TASK DIRECTIONS: Keep only those lines of the records that include the string "point".

Collected data entries
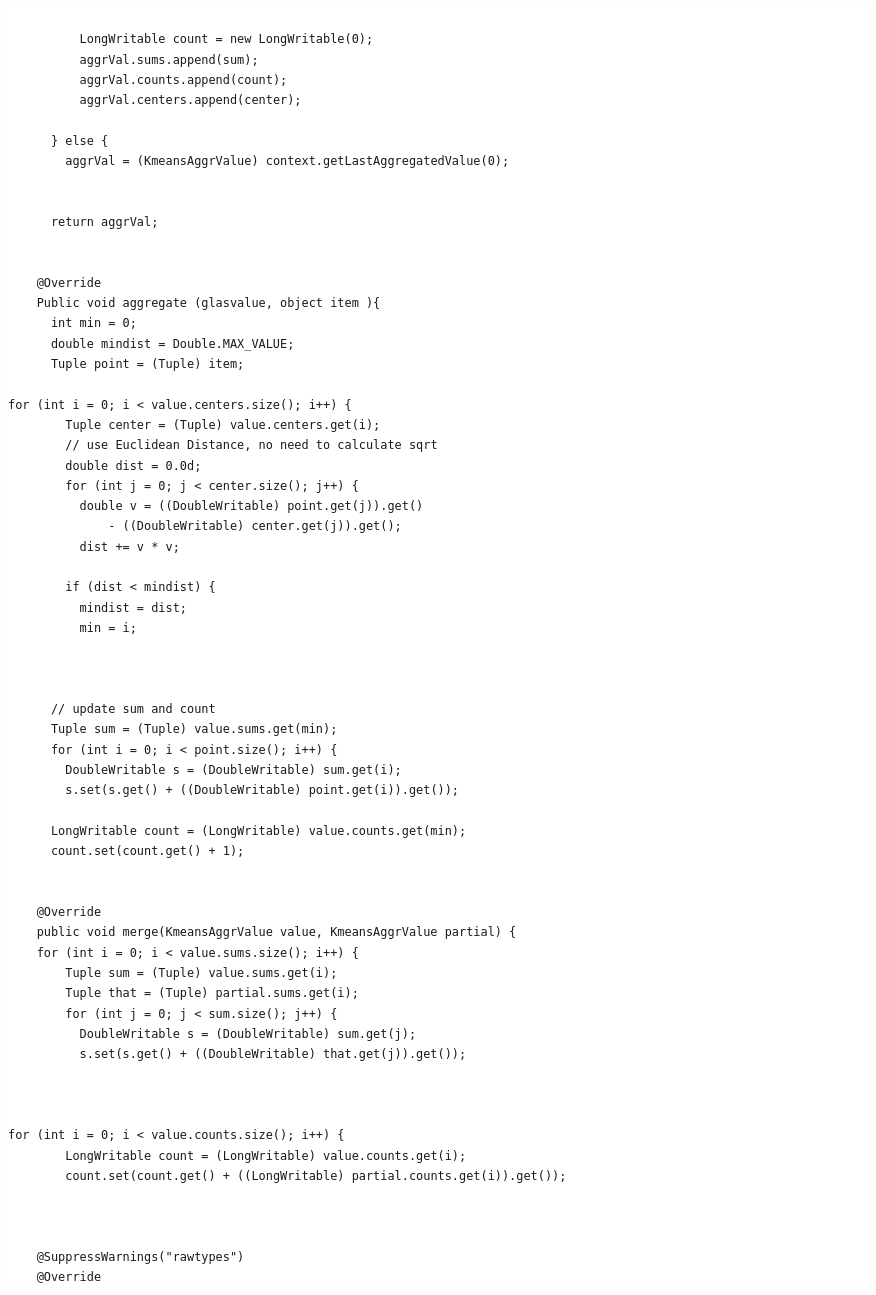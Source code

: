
 ```
          
          LongWritable count = new LongWritable(0);
          aggrVal.sums.append(sum);
          aggrVal.counts.append(count);
          aggrVal.centers.append(center);
        
      } else {
        aggrVal = (KmeansAggrValue) context.getLastAggregatedValue(0);
      

      return aggrVal;
    

    @Override
    Public void aggregate (glasvalue, object item ){
      int min = 0;
      double mindist = Double.MAX_VALUE;
      Tuple point = (Tuple) item;

for (int i = 0; i < value.centers.size(); i++) {
        Tuple center = (Tuple) value.centers.get(i);
        // use Euclidean Distance, no need to calculate sqrt
        double dist = 0.0d;
        for (int j = 0; j < center.size(); j++) {
          double v = ((DoubleWritable) point.get(j)).get()
              - ((DoubleWritable) center.get(j)).get();
          dist += v * v;
        
        if (dist < mindist) {
          mindist = dist;
          min = i;
        
      

      // update sum and count
      Tuple sum = (Tuple) value.sums.get(min);
      for (int i = 0; i < point.size(); i++) {
        DoubleWritable s = (DoubleWritable) sum.get(i);
        s.set(s.get() + ((DoubleWritable) point.get(i)).get());
      
      LongWritable count = (LongWritable) value.counts.get(min);
      count.set(count.get() + 1);
    

    @Override
    public void merge(KmeansAggrValue value, KmeansAggrValue partial) {
    for (int i = 0; i < value.sums.size(); i++) {
        Tuple sum = (Tuple) value.sums.get(i);
        Tuple that = (Tuple) partial.sums.get(i);
        for (int j = 0; j < sum.size(); j++) {
          DoubleWritable s = (DoubleWritable) sum.get(j);
          s.set(s.get() + ((DoubleWritable) that.get(j)).get());
        
      

for (int i = 0; i < value.counts.size(); i++) {
        LongWritable count = (LongWritable) value.counts.get(i);
        count.set(count.get() + ((LongWritable) partial.counts.get(i)).get());
      
    

    @SuppressWarnings("rawtypes")
    @Override
```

COMPLETED EXERCISE:
      Tuple point = (Tuple) item;
          double v = ((DoubleWritable) point.get(j)).get()
      for (int i = 0; i < point.size(); i++) {
        s.set(s.get() + ((DoubleWritable) point.get(i)).get());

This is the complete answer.